# Zeichnung mit der Maus bewegen



## Guest (21. Apr 2008)

Hallo,

hab mal eine typische Anfängerfrage in Sachen Grafikprogrammierung.

Wie kann man folgendes Beispiel sinnvoll programmieren?

Ich habe einen Ball, der soll immer da gemalt werden wo die Maus ist, sobald ich klicke bleibt er an dieser Stelle.


Die Maus-Technik ist mir bekannt, allerding wie male ich das Ganze???

Benötige ich dafür 2 Images, praktich 1 mal für alle gemalten,  1 mal als "Vorschau" für die Maus???

Es muss ja bei jeder Mausbewegung neu gemalt werden, aber das braucht doch sehr viel Speicher oder?

Vielen Dank


----------



## ARadauer (21. Apr 2008)

> Benötige ich dafür 2 Images, praktich 1 mal für alle gemalten, 1 mal als "Vorschau" für die Maus???
> 
> Es muss ja bei jeder Mausbewegung neu gemalt werden, aber das braucht doch sehr viel Speicher oder?


nein, du erstellt ja nicht x images.

du hast eine JComponent oder ein JFrame in dem du die paint Methode überschreibst. darin zeichnest du deinen kreis. wird die maus bewegt, änderst du die koordinaten von deinem kreis und rufst ein repaint auf, dann wird der kreis neu gezeichent (paint methode) wann und  wie oft diese methode aufgerufen wird, das entscheidet java....


----------



## Maeher (21. Apr 2008)

Anonymous hat gesagt.:
			
		

> Es muss ja bei jeder Mausbewegung neu gemalt werden, aber das braucht doch sehr viel Speicher oder?

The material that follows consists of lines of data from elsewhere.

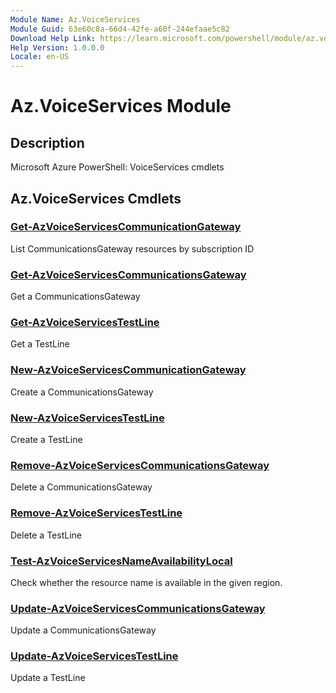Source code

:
```yaml
---
Module Name: Az.VoiceServices
Module Guid: 63e60c8a-66d4-42fe-a60f-244efaae5c82
Download Help Link: https://learn.microsoft.com/powershell/module/az.voiceservices
Help Version: 1.0.0.0
Locale: en-US
---
```


# Az.VoiceServices Module
## Description
Microsoft Azure PowerShell: VoiceServices cmdlets

## Az.VoiceServices Cmdlets
### [Get-AzVoiceServicesCommunicationGateway](Get-AzVoiceServicesCommunicationGateway.md)
List CommunicationsGateway resources by subscription ID

### [Get-AzVoiceServicesCommunicationsGateway](Get-AzVoiceServicesCommunicationsGateway.md)
Get a CommunicationsGateway

### [Get-AzVoiceServicesTestLine](Get-AzVoiceServicesTestLine.md)
Get a TestLine

### [New-AzVoiceServicesCommunicationGateway](New-AzVoiceServicesCommunicationGateway.md)
Create a CommunicationsGateway

### [New-AzVoiceServicesTestLine](New-AzVoiceServicesTestLine.md)
Create a TestLine

### [Remove-AzVoiceServicesCommunicationsGateway](Remove-AzVoiceServicesCommunicationsGateway.md)
Delete a CommunicationsGateway

### [Remove-AzVoiceServicesTestLine](Remove-AzVoiceServicesTestLine.md)
Delete a TestLine

### [Test-AzVoiceServicesNameAvailabilityLocal](Test-AzVoiceServicesNameAvailabilityLocal.md)
Check whether the resource name is available in the given region.

### [Update-AzVoiceServicesCommunicationsGateway](Update-AzVoiceServicesCommunicationsGateway.md)
Update a CommunicationsGateway

### [Update-AzVoiceServicesTestLine](Update-AzVoiceServicesTestLine.md)
Update a TestLine

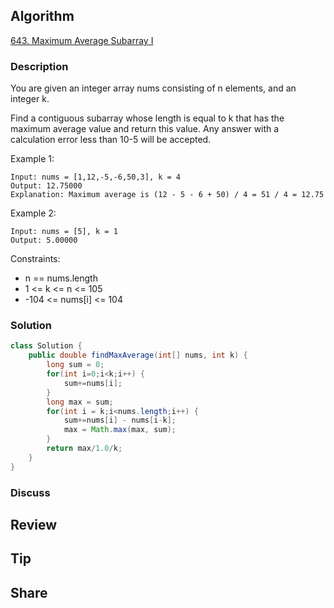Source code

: ## Algorithm

[643. Maximum Average Subarray I](https://leetcode.com/problems/maximum-average-subarray-i/)

### Description

You are given an integer array nums consisting of n elements, and an integer k.

Find a contiguous subarray whose length is equal to k that has the maximum average value and return this value. Any answer with a calculation error less than 10-5 will be accepted.

Example 1:

```
Input: nums = [1,12,-5,-6,50,3], k = 4
Output: 12.75000
Explanation: Maximum average is (12 - 5 - 6 + 50) / 4 = 51 / 4 = 12.75
```

Example 2:

```
Input: nums = [5], k = 1
Output: 5.00000
```

Constraints:

- n == nums.length
- 1 <= k <= n <= 105
- -104 <= nums[i] <= 104

### Solution

```java
class Solution {
    public double findMaxAverage(int[] nums, int k) {
        long sum = 0;
        for(int i=0;i<k;i++) {
        	sum+=nums[i];
        }
        long max = sum;
        for(int i = k;i<nums.length;i++) {
        	sum+=nums[i] - nums[i-k];
        	max = Math.max(max, sum);
        }
        return max/1.0/k;
    }
}
```

### Discuss

## Review


## Tip


## Share
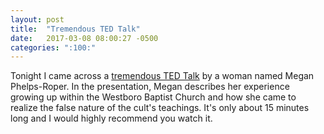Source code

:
 ```yaml
---
layout: post
title:  "Tremendous TED Talk"
date:   2017-03-08 08:00:27 -0500
categories: ":100:"
---
```



<p>Tonight I came across a <a href="https://www.youtube.com/watch?v=bVV2Zk88beY">tremendous TED Talk</a> by a woman named Megan Phelps-Roper. In the presentation, Megan describes her experience growing up within the Westboro Baptist Church and how she came to realize the false nature of the cult's teachings. It's only about 15 minutes long and I would highly recommend you watch it.</p>
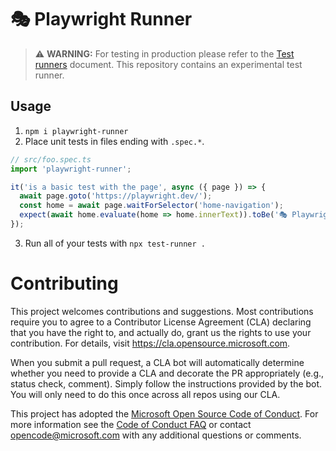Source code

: # 🎭 Playwright Runner
> :warning: **WARNING:** For testing in production please refer to the [Test runners](https://github.com/microsoft/playwright/blob/master/docs/test-runners.md) document. This repository contains an experimental test runner.

## Usage

1. `npm i playwright-runner`
2. Place unit tests in files ending with `.spec.*`.
```js
// src/foo.spec.ts
import 'playwright-runner';

it('is a basic test with the page', async ({ page }) => {
  await page.goto('https://playwright.dev/');
  const home = await page.waitForSelector('home-navigation');
  expect(await home.evaluate(home => home.innerText)).toBe('🎭 Playwright');
});
```
3. Run all of your tests with `npx test-runner .`

# Contributing

This project welcomes contributions and suggestions.  Most contributions require you to agree to a
Contributor License Agreement (CLA) declaring that you have the right to, and actually do, grant us
the rights to use your contribution. For details, visit https://cla.opensource.microsoft.com.

When you submit a pull request, a CLA bot will automatically determine whether you need to provide
a CLA and decorate the PR appropriately (e.g., status check, comment). Simply follow the instructions
provided by the bot. You will only need to do this once across all repos using our CLA.

This project has adopted the [Microsoft Open Source Code of Conduct](https://opensource.microsoft.com/codeofconduct/).
For more information see the [Code of Conduct FAQ](https://opensource.microsoft.com/codeofconduct/faq/) or
contact [opencode@microsoft.com](mailto:opencode@microsoft.com) with any additional questions or comments.

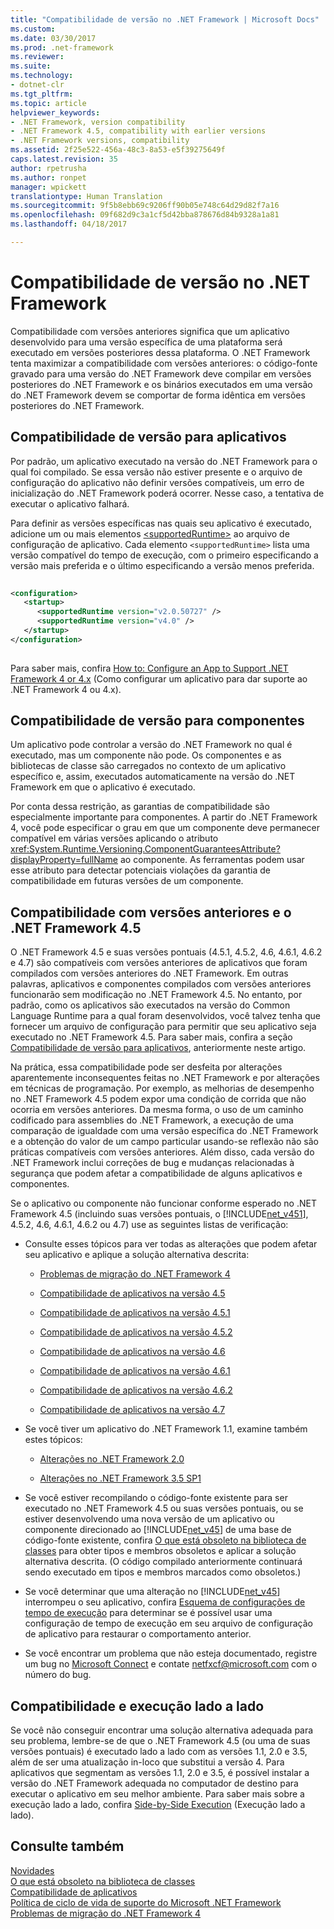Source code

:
 ```yaml
---
title: "Compatibilidade de versão no .NET Framework | Microsoft Docs"
ms.custom: 
ms.date: 03/30/2017
ms.prod: .net-framework
ms.reviewer: 
ms.suite: 
ms.technology:
- dotnet-clr
ms.tgt_pltfrm: 
ms.topic: article
helpviewer_keywords:
- .NET Framework, version compatibility
- .NET Framework 4.5, compatibility with earlier versions
- .NET Framework versions, compatibility
ms.assetid: 2f25e522-456a-48c3-8a53-e5f39275649f
caps.latest.revision: 35
author: rpetrusha
ms.author: ronpet
manager: wpickett
translationtype: Human Translation
ms.sourcegitcommit: 9f5b8ebb69c9206ff90b05e748c64d29d82f7a16
ms.openlocfilehash: 09f682d9c3a1cf5d42bba878676d84b9328a1a81
ms.lasthandoff: 04/18/2017

---
```

# <a name="version-compatibility-in-the-net-framework"></a>Compatibilidade de versão no .NET Framework
Compatibilidade com versões anteriores significa que um aplicativo desenvolvido para uma versão específica de uma plataforma será executado em versões posteriores dessa plataforma. O .NET Framework tenta maximizar a compatibilidade com versões anteriores: o código-fonte gravado para uma versão do .NET Framework deve compilar em versões posteriores do .NET Framework e os binários executados em uma versão do .NET Framework devem se comportar de forma idêntica em versões posteriores do .NET Framework.  
  
<a name="Apps"></a>   
## <a name="version-compatibility-for-apps"></a>Compatibilidade de versão para aplicativos  
 Por padrão, um aplicativo executado na versão do .NET Framework para o qual foi compilado. Se essa versão não estiver presente e o arquivo de configuração do aplicativo não definir versões compatíveis, um erro de inicialização do .NET Framework poderá ocorrer. Nesse caso, a tentativa de executar o aplicativo falhará.  
  
 Para definir as versões específicas nas quais seu aplicativo é executado, adicione um ou mais elementos [\<supportedRuntime>](../../../docs/framework/configure-apps/file-schema/startup/supportedruntime-element.md) ao arquivo de configuração de aplicativo. Cada elemento `<supportedRuntime>` lista uma versão compatível do tempo de execução, com o primeiro especificando a versão mais preferida e o último especificando a versão menos preferida.  
  
```xml  
  
<configuration>  
   <startup>  
      <supportedRuntime version="v2.0.50727" />  
      <supportedRuntime version="v4.0" />  
   </startup>  
</configuration>  
  
```  
  
 Para saber mais, confira [How to: Configure an App to Support .NET Framework 4 or 4.x](../../../docs/framework/migration-guide/how-to-configure-an-app-to-support-net-framework-4-or-4-5.md) (Como configurar um aplicativo para dar suporte ao .NET Framework 4 ou 4.x).  
  
## <a name="version-compatibility-for-components"></a>Compatibilidade de versão para componentes  
 Um aplicativo pode controlar a versão do .NET Framework no qual é executado, mas um componente não pode. Os componentes e as bibliotecas de classe são carregados no contexto de um aplicativo específico e, assim, executados automaticamente na versão do .NET Framework em que o aplicativo é executado.  
  
 Por conta dessa restrição, as garantias de compatibilidade são especialmente importante para componentes. A partir do .NET Framework 4, você pode especificar o grau em que um componente deve permanecer compatível em várias versões aplicando o atributo <xref:System.Runtime.Versioning.ComponentGuaranteesAttribute?displayProperty=fullName> ao componente. As ferramentas podem usar esse atributo para detectar potenciais violações da garantia de compatibilidade em futuras versões de um componente.  
  
## <a name="backward-compatibility-and-the-net-framework-45"></a>Compatibilidade com versões anteriores e o .NET Framework 4.5  
 O .NET Framework 4.5 e suas versões pontuais (4.5.1, 4.5.2, 4.6, 4.6.1, 4.6.2 e 4.7) são compatíveis com versões anteriores de aplicativos que foram compilados com versões anteriores do .NET Framework. Em outras palavras, aplicativos e componentes compilados com versões anteriores funcionarão sem modificação no .NET Framework 4.5. No entanto, por padrão, como os aplicativos são executados na versão do Common Language Runtime para a qual foram desenvolvidos, você talvez tenha que fornecer um arquivo de configuração para permitir que seu aplicativo seja executado no .NET Framework 4.5. Para saber mais, confira a seção [Compatibilidade de versão para aplicativos](#Apps), anteriormente neste artigo.  
  
 Na prática, essa compatibilidade pode ser desfeita por alterações aparentemente inconsequentes feitas no .NET Framework e por alterações em técnicas de programação. Por exemplo, as melhorias de desempenho no .NET Framework 4.5 podem expor uma condição de corrida que não ocorria em versões anteriores. Da mesma forma, o uso de um caminho codificado para assemblies do .NET Framework, a execução de uma comparação de igualdade com uma versão específica do .NET Framework e a obtenção do valor de um campo particular usando-se reflexão não são práticas compatíveis com versões anteriores. Além disso, cada versão do .NET Framework inclui correções de bug e mudanças relacionadas à segurança que podem afetar a compatibilidade de alguns aplicativos e componentes.  
  
 Se o aplicativo ou componente não funcionar conforme esperado no .NET Framework 4.5 (incluindo suas versões pontuais, o [!INCLUDE[net_v451](../../../includes/net-v451-md.md)], 4.5.2, 4.6, 4.6.1, 4.6.2 ou 4.7) use as seguintes listas de verificação:  
  
-   Consulte esses tópicos para ver todas as alterações que podem afetar seu aplicativo e aplique a solução alternativa descrita:  
  
    -   [Problemas de migração do .NET Framework 4](http://go.microsoft.com/fwlink/p/?LinkId=248212)  
  
    -   [Compatibilidade de aplicativos na versão 4.5](../../../docs/framework/migration-guide/application-compatibility-in-the-net-framework-4-5.md)  
  
    -   [Compatibilidade de aplicativos na versão 4.5.1](../../../docs/framework/migration-guide/application-compatibility-in-the-net-framework-4-5-1.md)  
  
    -   [Compatibilidade de aplicativos na versão 4.5.2](../../../docs/framework/migration-guide/application-compatibility-in-the-net-framework-4-5-2.md)  
  
    -   [Compatibilidade de aplicativos na versão 4.6](../../../docs/framework/migration-guide/application-compatibility-in-the-net-framework-4-6.md)  
  
    -   [Compatibilidade de aplicativos na versão 4.6.1](../../../docs/framework/migration-guide/application-compatibility-in-the-net-framework-4-6-1.md)  
  
    -   [Compatibilidade de aplicativos na versão 4.6.2](../../../docs/framework/migration-guide/application-compatibility-in-the-net-framework-4-6-2.md)  

    - [Compatibilidade de aplicativos na versão 4.7](../../../docs/framework/migration-guide/application-compatibility-in-the-net-framework-4-6-2.md)
       
-   Se você tiver um aplicativo do .NET Framework 1.1, examine também estes tópicos:  
  
    -   [Alterações no .NET Framework 2.0](http://go.microsoft.com/fwlink/?LinkID=125263)  
  
    -   [Alterações no .NET Framework 3.5 SP1](http://go.microsoft.com/fwlink/?LinkId=186989)  
  
-   Se você estiver recompilando o código-fonte existente para ser executado no .NET Framework 4.5 ou suas versões pontuais, ou se estiver desenvolvendo uma nova versão de um aplicativo ou componente direcionado ao [!INCLUDE[net_v45](../../../includes/net-v45-md.md)] de uma base de código-fonte existente, confira [O que está obsoleto na biblioteca de classes](../../../docs/framework/whats-new/whats-obsolete.md) para obter tipos e membros obsoletos e aplicar a solução alternativa descrita. (O código compilado anteriormente continuará sendo executado em tipos e membros marcados como obsoletos.)  
  
-   Se você determinar que uma alteração no [!INCLUDE[net_v45](../../../includes/net-v45-md.md)] interrompeu o seu aplicativo, confira [Esquema de configurações de tempo de execução](../../../docs/framework/configure-apps/file-schema/runtime/index.md) para determinar se é possível usar uma configuração de tempo de execução em seu arquivo de configuração de aplicativo para restaurar o comportamento anterior.  
  
-   Se você encontrar um problema que não esteja documentado, registre um bug no [Microsoft Connect](http://go.microsoft.com/fwlink/?LinkID=154815) e contate [netfxcf@microsoft.com](mailto:netfxcf@microsoft.com) com o número do bug.  
  
## <a name="compatibility-and-side-by-side-execution"></a>Compatibilidade e execução lado a lado  
 Se você não conseguir encontrar uma solução alternativa adequada para seu problema, lembre-se de que o .NET Framework 4.5 (ou uma de suas versões pontuais) é executado lado a lado com as versões 1.1, 2.0 e 3.5, além de ser uma atualização in-loco que substitui a versão 4. Para aplicativos que segmentam as versões 1.1, 2.0 e 3.5, é possível instalar a versão do .NET Framework adequada no computador de destino para executar o aplicativo em seu melhor ambiente. Para saber mais sobre a execução lado a lado, confira [Side-by-Side Execution](../../../docs/framework/deployment/side-by-side-execution.md) (Execução lado a lado).  
  
## <a name="see-also"></a>Consulte também  
 [Novidades](../../../docs/framework/whats-new/index.md)   
 [O que está obsoleto na biblioteca de classes](../../../docs/framework/whats-new/whats-obsolete.md)   
 [Compatibilidade de aplicativos](../../../docs/framework/migration-guide/application-compatibility.md)   
 [Política de ciclo de vida de suporte do Microsoft .NET Framework](http://go.microsoft.com/fwlink/p/?LinkId=248212)   
 [Problemas de migração do .NET Framework 4](http://go.microsoft.com/fwlink/p/?LinkId=248212)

Naja, häufiges Neuzeichen erhöht den Speicherverbrauch nicht unbedingt.
Ich würde für diese Aufgabe bei Klicks in ein BufferedImage zeichnen und bei Mausbewegungen die aktuellen Koordinaten ermitteln und repaint() aufrufen. In deiner Zeichenmethode zeichnest du dann dein aktuelles Hintergrundbild und deinen Ball.
Die Vorschau jedes Mal zuerst manuell in ein Bild zu zeichnen lohnt sich normalerweiße nicht (zumindest Swing macht das intern automatisch um Flackern zu vermeiden).


----------



## ARadauer (21. Apr 2008)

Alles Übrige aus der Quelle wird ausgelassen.